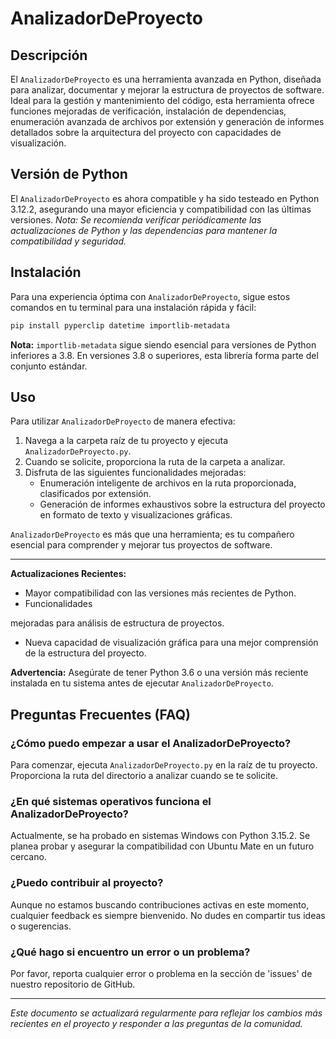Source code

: # AnalizadorDeProyecto

## Descripción
El `AnalizadorDeProyecto` es una herramienta avanzada en Python, diseñada para analizar, documentar y mejorar la estructura de proyectos de software. Ideal para la gestión y mantenimiento del código, esta herramienta ofrece funciones mejoradas de verificación, instalación de dependencias, enumeración avanzada de archivos por extensión y generación de informes detallados sobre la arquitectura del proyecto con capacidades de visualización.

## Versión de Python
El `AnalizadorDeProyecto` es ahora compatible y ha sido testeado en Python 3.12.2, asegurando una mayor eficiencia y compatibilidad con las últimas versiones. *Nota: Se recomienda verificar periódicamente las actualizaciones de Python y las dependencias para mantener la compatibilidad y seguridad.*

## Instalación
Para una experiencia óptima con `AnalizadorDeProyecto`, sigue estos comandos en tu terminal para una instalación rápida y fácil:

```bash
pip install pyperclip datetime importlib-metadata
```

**Nota:** `importlib-metadata` sigue siendo esencial para versiones de Python inferiores a 3.8. En versiones 3.8 o superiores, esta librería forma parte del conjunto estándar.

## Uso
Para utilizar `AnalizadorDeProyecto` de manera efectiva:
1. Navega a la carpeta raíz de tu proyecto y ejecuta `AnalizadorDeProyecto.py`.
2. Cuando se solicite, proporciona la ruta de la carpeta a analizar.
3. Disfruta de las siguientes funcionalidades mejoradas:
   - Enumeración inteligente de archivos en la ruta proporcionada, clasificados por extensión.
   - Generación de informes exhaustivos sobre la estructura del proyecto en formato de texto y visualizaciones gráficas.

`AnalizadorDeProyecto` es más que una herramienta; es tu compañero esencial para comprender y mejorar tus proyectos de software.

---

**Actualizaciones Recientes:**
- Mayor compatibilidad con las versiones más recientes de Python.
- Funcionalidades

mejoradas para análisis de estructura de proyectos.
- Nueva capacidad de visualización gráfica para una mejor comprensión de la estructura del proyecto.

**Advertencia:** Asegúrate de tener Python 3.6 o una versión más reciente instalada en tu sistema antes de ejecutar `AnalizadorDeProyecto`.

## Preguntas Frecuentes (FAQ)

### ¿Cómo puedo empezar a usar el AnalizadorDeProyecto?
Para comenzar, ejecuta `AnalizadorDeProyecto.py` en la raíz de tu proyecto. Proporciona la ruta del directorio a analizar cuando se te solicite.

### ¿En qué sistemas operativos funciona el AnalizadorDeProyecto?
Actualmente, se ha probado en sistemas Windows con Python 3.15.2. Se planea probar y asegurar la compatibilidad con Ubuntu Mate en un futuro cercano.

### ¿Puedo contribuir al proyecto?
Aunque no estamos buscando contribuciones activas en este momento, cualquier feedback es siempre bienvenido. No dudes en compartir tus ideas o sugerencias.

### ¿Qué hago si encuentro un error o un problema?
Por favor, reporta cualquier error o problema en la sección de 'issues' de nuestro repositorio de GitHub.

---

*Este documento se actualizará regularmente para reflejar los cambios más recientes en el proyecto y responder a las preguntas de la comunidad.*

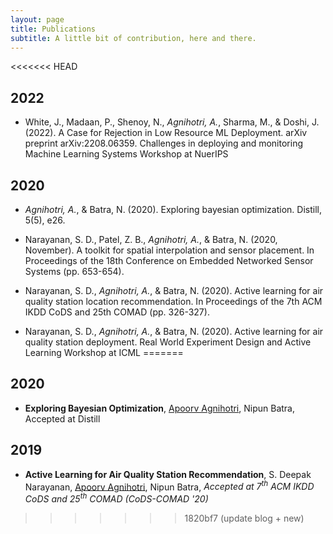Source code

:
 ```yaml
---
layout: page
title: Publications
subtitle: A little bit of contribution, here and there.
---
```


<<<<<<< HEAD
## 2022

- White, J., Madaan, P., Shenoy, N., _Agnihotri, A._, Sharma, M., & Doshi, J. (2022). A Case for Rejection in Low Resource ML Deployment. arXiv preprint arXiv:2208.06359. Challenges in deploying and monitoring Machine Learning Systems Workshop at NuerIPS
## 2020


- _Agnihotri, A._, & Batra, N. (2020). Exploring bayesian optimization. Distill, 5(5), e26.

- Narayanan, S. D., Patel, Z. B., _Agnihotri, A._, & Batra, N. (2020, November). A toolkit for spatial interpolation and sensor placement. In Proceedings of the 18th Conference on Embedded Networked Sensor Systems (pp. 653-654).

- Narayanan, S. D., _Agnihotri, A._, & Batra, N. (2020). Active learning for air quality station location recommendation. In Proceedings of the 7th ACM IKDD CoDS and 25th COMAD (pp. 326-327).

- Narayanan, S. D., _Agnihotri, A._, & Batra, N. (2020). Active learning for air quality station deployment. Real World Experiment Design and Active Learning Workshop at ICML
=======
## 2020

- **Exploring Bayesian Optimization**, <u>Apoorv Agnihotri</u>, Nipun Batra, Accepted at Distill

## 2019

- **Active Learning for Air Quality Station Recommendation**, S. Deepak Narayanan, <u>Apoorv Agnihotri</u>, Nipun Batra, _Accepted at 7<sup>th</sup> ACM IKDD CoDS and 25<sup>th</sup> COMAD (CoDS-COMAD '20)_
>>>>>>> 1820bf7 (update blog + new)
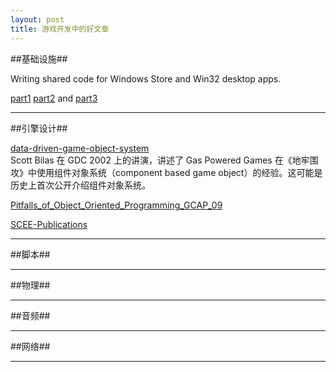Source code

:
 ```yaml
---
layout: post
title: 游戏开发中的好文章
---
```


##基础设施##

Writing shared code for Windows Store and Win32 desktop apps. 

[part1](http://blogs.msdn.com/b/chuckw/archive/2012/09/17/dual-use-coding-techniques-for-games.aspx) [part2](http://blogs.msdn.com/b/chuckw/archive/2012/09/18/dual-use-coding-techniques-for-games-part-2.aspx) and [part3](http://blogs.msdn.com/b/chuckw/archive/2012/09/18/dual-use-coding-techniques-for-games-part-3.aspx)

--------------------

##引擎设计##

[data-driven-game-object-system](http://gamedevs.org/uploads/data-driven-game-object-system.pdf)  
Scott Bilas 在 GDC 2002 上的讲演，讲述了 Gas Powered Games 在《地牢围攻》中使用组件对象系统（component based game object）的经验。这可能是历史上首次公开介绍组件对象系统。

[Pitfalls_of_Object_Oriented_Programming_GCAP_09](http://research.scee.net/files/presentations/gcapaustralia09/Pitfalls_of_Object_Oriented_Programming_GCAP_09.pdf)

[SCEE-Publications](http://research.scee.net/presentations)

--------------------
##脚本##

--------------------
##物理##

--------------------
##音频##

--------------------
##网络##

--------------------
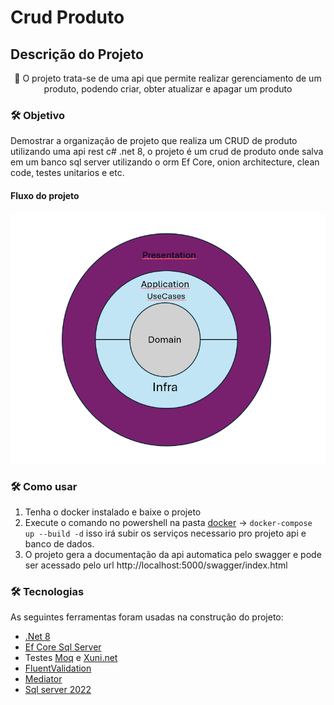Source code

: # Crud Produto
## Descrição do Projeto
<p align="center">🚀 O projeto trata-se de uma api que permite realizar gerenciamento de um produto, podendo criar, obter atualizar e apagar um produto</p>

### 🛠 Objetivo

Demostrar a organização de projeto que realiza um CRUD de produto utilizando uma api rest c# .net 8,  o projeto é um crud de produto onde salva em um banco 
sql server utilizando o orm Ef Core, onion architecture, clean code, testes unitarios e etc. 

#### Fluxo do projeto
![Alt text](/Assets/diagramaProjeto.png?raw=true "Fluxo")

### 🛠 Como usar
 1. Tenha o docker instalado e baixe o projeto
 2. Execute o comando no powershell na pasta [docker](https://github.com/Lucas-Sampaio/CrudProduto/tree/master/Docker) -> ```docker-compose up --build -d```
 isso irá subir os serviços necessario pro projeto api e banco de dados.
 4. O projeto gera a documentação da api automatica pelo swagger e pode ser acessado pelo url http://localhost:5000/swagger/index.html

### 🛠 Tecnologias

As seguintes ferramentas foram usadas na construção do projeto:

- [.Net 8](https://github.com/dotnet)
- [Ef Core Sql Server](https://github.com/dotnet/efcore)
- Testes [Moq](https://github.com/devlooped/moq?tab=readme-ov-file) e [Xuni.net](https://xunit.net/)
- [FluentValidation](https://docs.fluentvalidation.net/en/latest/)
- [Mediator](https://github.com/jbogard/MediatR)
- [Sql server 2022](https://www.microsoft.com/pt-br/sql-server/sql-server-2022)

^^^^^^^^^^^^^^^^

#### EXERCISE PROMPT:
Skipping every picture, transcribe exactly the lines above from the one containing "- Narayanan, S. D., Patel, Z." through the one containing "### 🛠 Objetivo", both included.

#### TASK ANSWER:
- Narayanan, S. D., Patel, Z. B., _Agnihotri, A._, & Batra, N. (2020, November). A toolkit for spatial interpolation and sensor placement. In Proceedings of the 18th Conference on Embedded Networked Sensor Systems (pp. 653-654).

- Narayanan, S. D., _Agnihotri, A._, & Batra, N. (2020). Active learning for air quality station location recommendation. In Proceedings of the 7th ACM IKDD CoDS and 25th COMAD (pp. 326-327).

- Narayanan, S. D., _Agnihotri, A._, & Batra, N. (2020). Active learning for air quality station deployment. Real World Experiment Design and Active Learning Workshop at ICML
=======
## 2020

- **Exploring Bayesian Optimization**, <u>Apoorv Agnihotri</u>, Nipun Batra, Accepted at Distill

## 2019

- **Active Learning for Air Quality Station Recommendation**, S. Deepak Narayanan, <u>Apoorv Agnihotri</u>, Nipun Batra, _Accepted at 7<sup>th</sup> ACM IKDD CoDS and 25<sup>th</sup> COMAD (CoDS-COMAD '20)_
>>>>>>> 1820bf7 (update blog + new)
Source code

:
 ```yaml
---
layout: post
title: 游戏开发中的好文章
---
```


##基础设施##

Writing shared code for Windows Store and Win32 desktop apps. 

[part1](http://blogs.msdn.com/b/chuckw/archive/2012/09/17/dual-use-coding-techniques-for-games.aspx) [part2](http://blogs.msdn.com/b/chuckw/archive/2012/09/18/dual-use-coding-techniques-for-games-part-2.aspx) and [part3](http://blogs.msdn.com/b/chuckw/archive/2012/09/18/dual-use-coding-techniques-for-games-part-3.aspx)

--------------------

##引擎设计##

[data-driven-game-object-system](http://gamedevs.org/uploads/data-driven-game-object-system.pdf)  
Scott Bilas 在 GDC 2002 上的讲演，讲述了 Gas Powered Games 在《地牢围攻》中使用组件对象系统（component based game object）的经验。这可能是历史上首次公开介绍组件对象系统。

[Pitfalls_of_Object_Oriented_Programming_GCAP_09](http://research.scee.net/files/presentations/gcapaustralia09/Pitfalls_of_Object_Oriented_Programming_GCAP_09.pdf)

[SCEE-Publications](http://research.scee.net/presentations)

--------------------
##脚本##

--------------------
##物理##

--------------------
##音频##

--------------------
##网络##

--------------------
Source code

: # Crud Produto
## Descrição do Projeto
<p align="center">🚀 O projeto trata-se de uma api que permite realizar gerenciamento de um produto, podendo criar, obter atualizar e apagar um produto</p>

### 🛠 Objetivo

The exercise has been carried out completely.